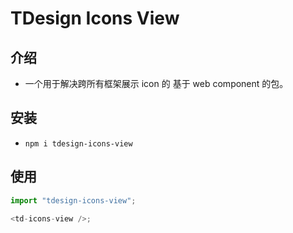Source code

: # TDesign Icons View

## 介绍

- 一个用于解决跨所有框架展示 icon 的 基于 web component 的包。

## 安装

- `npm i tdesign-icons-view`

## 使用

```js
import "tdesign-icons-view";

<td-icons-view />;
```
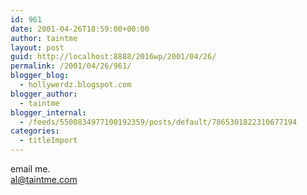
 ```yaml
---
id: 961
date: 2001-04-26T18:59:00+00:00
author: taintme
layout: post
guid: http://localhost:8888/2016wp/2001/04/26/
permalink: /2001/04/26/961/
blogger_blog:
  - hollywerdz.blogspot.com
blogger_author:
  - taintme
blogger_internal:
  - /feeds/5500834977100192359/posts/default/7865301822310677194
categories:
  - titleImport
---
```

email me.  
al@taintme.com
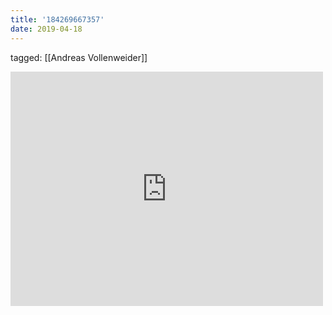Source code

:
 ```yaml
---
title: '184269667357'
date: 2019-04-18
---
```

tagged: [[Andreas Vollenweider]]
<iframe allow="accelerometer; autoplay; clipboard-write; encrypted-media; gyroscope; picture-in-picture" allowfullscreen="" frameborder="0" height="375" id="youtube_iframe" src="https://www.youtube.com/embed/BxEJ74n9b4Y?feature=oembed&amp;enablejsapi=1&amp;origin=https://safe.txmblr.com&amp;wmode=opaque" width="500"></iframe>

========

• WHAT YOU ARE ASKED TO DO
Each line above is to be transcribed exactly, though its pictures are not.

• EXERCISE RESPONSE
Source code

: # TDesign Icons View

## 介绍

- 一个用于解决跨所有框架展示 icon 的 基于 web component 的包。

## 安装

- `npm i tdesign-icons-view`

## 使用

```js
import "tdesign-icons-view";

<td-icons-view />;
```
 ```yaml
---
id: 961
date: 2001-04-26T18:59:00+00:00
author: taintme
layout: post
guid: http://localhost:8888/2016wp/2001/04/26/
permalink: /2001/04/26/961/
blogger_blog:
  - hollywerdz.blogspot.com
blogger_author:
  - taintme
blogger_internal:
  - /feeds/5500834977100192359/posts/default/7865301822310677194
categories:
  - titleImport
---
```

email me.  
al@taintme.com
Source code

:
 ```yaml
---
title: '184269667357'
date: 2019-04-18
---
```

tagged: [[Andreas Vollenweider]]
<iframe allow="accelerometer; autoplay; clipboard-write; encrypted-media; gyroscope; picture-in-picture" allowfullscreen="" frameborder="0" height="375" id="youtube_iframe" src="https://www.youtube.com/embed/BxEJ74n9b4Y?feature=oembed&amp;enablejsapi=1&amp;origin=https://safe.txmblr.com&amp;wmode=opaque" width="500"></iframe>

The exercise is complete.